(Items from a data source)
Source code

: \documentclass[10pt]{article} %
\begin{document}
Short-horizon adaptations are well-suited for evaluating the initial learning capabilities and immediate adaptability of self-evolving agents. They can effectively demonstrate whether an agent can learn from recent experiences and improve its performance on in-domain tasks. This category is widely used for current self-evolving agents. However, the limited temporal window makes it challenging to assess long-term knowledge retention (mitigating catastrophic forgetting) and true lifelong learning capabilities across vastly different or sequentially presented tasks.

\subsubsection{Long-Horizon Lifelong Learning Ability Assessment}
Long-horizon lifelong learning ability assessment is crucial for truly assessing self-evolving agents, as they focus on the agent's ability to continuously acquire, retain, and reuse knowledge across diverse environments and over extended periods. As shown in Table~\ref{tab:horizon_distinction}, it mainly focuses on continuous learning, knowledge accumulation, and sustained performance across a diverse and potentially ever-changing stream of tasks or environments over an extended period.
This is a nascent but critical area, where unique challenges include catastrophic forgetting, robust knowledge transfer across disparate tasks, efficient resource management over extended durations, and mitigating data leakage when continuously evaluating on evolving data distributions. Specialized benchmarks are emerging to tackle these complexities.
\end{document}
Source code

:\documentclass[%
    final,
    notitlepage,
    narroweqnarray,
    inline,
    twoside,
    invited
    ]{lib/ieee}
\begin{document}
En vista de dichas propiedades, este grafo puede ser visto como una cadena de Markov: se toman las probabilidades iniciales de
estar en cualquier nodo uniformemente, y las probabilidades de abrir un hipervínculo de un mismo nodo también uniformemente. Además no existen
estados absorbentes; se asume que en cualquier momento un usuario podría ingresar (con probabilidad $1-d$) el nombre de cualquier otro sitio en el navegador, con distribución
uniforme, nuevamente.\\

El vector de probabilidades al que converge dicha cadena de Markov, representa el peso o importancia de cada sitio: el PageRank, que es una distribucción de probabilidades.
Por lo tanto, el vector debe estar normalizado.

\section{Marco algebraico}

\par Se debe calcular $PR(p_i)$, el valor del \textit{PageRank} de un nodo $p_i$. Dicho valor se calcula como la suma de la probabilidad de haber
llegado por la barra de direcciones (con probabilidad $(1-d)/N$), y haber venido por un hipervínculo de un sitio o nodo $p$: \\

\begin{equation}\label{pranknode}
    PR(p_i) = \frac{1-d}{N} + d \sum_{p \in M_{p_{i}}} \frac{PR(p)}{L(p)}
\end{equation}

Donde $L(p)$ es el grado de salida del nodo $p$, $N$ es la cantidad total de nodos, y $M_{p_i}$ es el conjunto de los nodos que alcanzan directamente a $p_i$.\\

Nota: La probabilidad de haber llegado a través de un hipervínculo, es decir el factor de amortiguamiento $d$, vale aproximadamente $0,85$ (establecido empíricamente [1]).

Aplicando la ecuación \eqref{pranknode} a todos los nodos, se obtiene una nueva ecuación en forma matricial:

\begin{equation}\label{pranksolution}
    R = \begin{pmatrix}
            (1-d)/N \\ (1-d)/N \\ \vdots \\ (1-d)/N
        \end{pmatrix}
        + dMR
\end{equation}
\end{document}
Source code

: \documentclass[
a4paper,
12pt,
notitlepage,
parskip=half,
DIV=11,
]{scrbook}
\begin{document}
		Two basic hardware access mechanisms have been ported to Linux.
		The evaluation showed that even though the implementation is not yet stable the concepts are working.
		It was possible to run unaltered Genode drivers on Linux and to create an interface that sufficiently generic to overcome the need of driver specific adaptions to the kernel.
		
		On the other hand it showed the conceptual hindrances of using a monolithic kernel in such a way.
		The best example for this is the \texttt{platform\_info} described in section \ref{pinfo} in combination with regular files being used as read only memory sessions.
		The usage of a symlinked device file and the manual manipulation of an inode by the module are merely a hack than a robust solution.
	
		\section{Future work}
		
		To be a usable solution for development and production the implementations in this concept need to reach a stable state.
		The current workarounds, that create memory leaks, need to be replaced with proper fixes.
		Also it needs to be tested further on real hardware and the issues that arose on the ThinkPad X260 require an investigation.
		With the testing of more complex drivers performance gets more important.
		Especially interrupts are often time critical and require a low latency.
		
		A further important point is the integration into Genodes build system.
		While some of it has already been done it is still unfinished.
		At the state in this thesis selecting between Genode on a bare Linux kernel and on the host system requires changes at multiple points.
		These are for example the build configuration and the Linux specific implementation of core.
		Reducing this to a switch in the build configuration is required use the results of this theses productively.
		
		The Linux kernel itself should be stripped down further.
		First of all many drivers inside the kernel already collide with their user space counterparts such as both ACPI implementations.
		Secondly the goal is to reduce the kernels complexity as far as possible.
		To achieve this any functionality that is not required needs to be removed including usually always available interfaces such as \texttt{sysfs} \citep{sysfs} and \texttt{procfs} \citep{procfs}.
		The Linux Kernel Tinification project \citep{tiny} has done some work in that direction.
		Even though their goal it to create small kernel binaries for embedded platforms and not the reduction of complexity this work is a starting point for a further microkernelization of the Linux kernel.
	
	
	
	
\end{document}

• Work to be completed: Copy the lines of the data above exactly as written, beginning with the line containing "Especially interrupts are" and ending with the line containing "While some of", and leave out all other lines.

• Answer to the exercise:
		Especially interrupts are often time critical and require a low latency.
		
		A further important point is the integration into Genodes build system.
		While some of it has already been done it is still unfinished.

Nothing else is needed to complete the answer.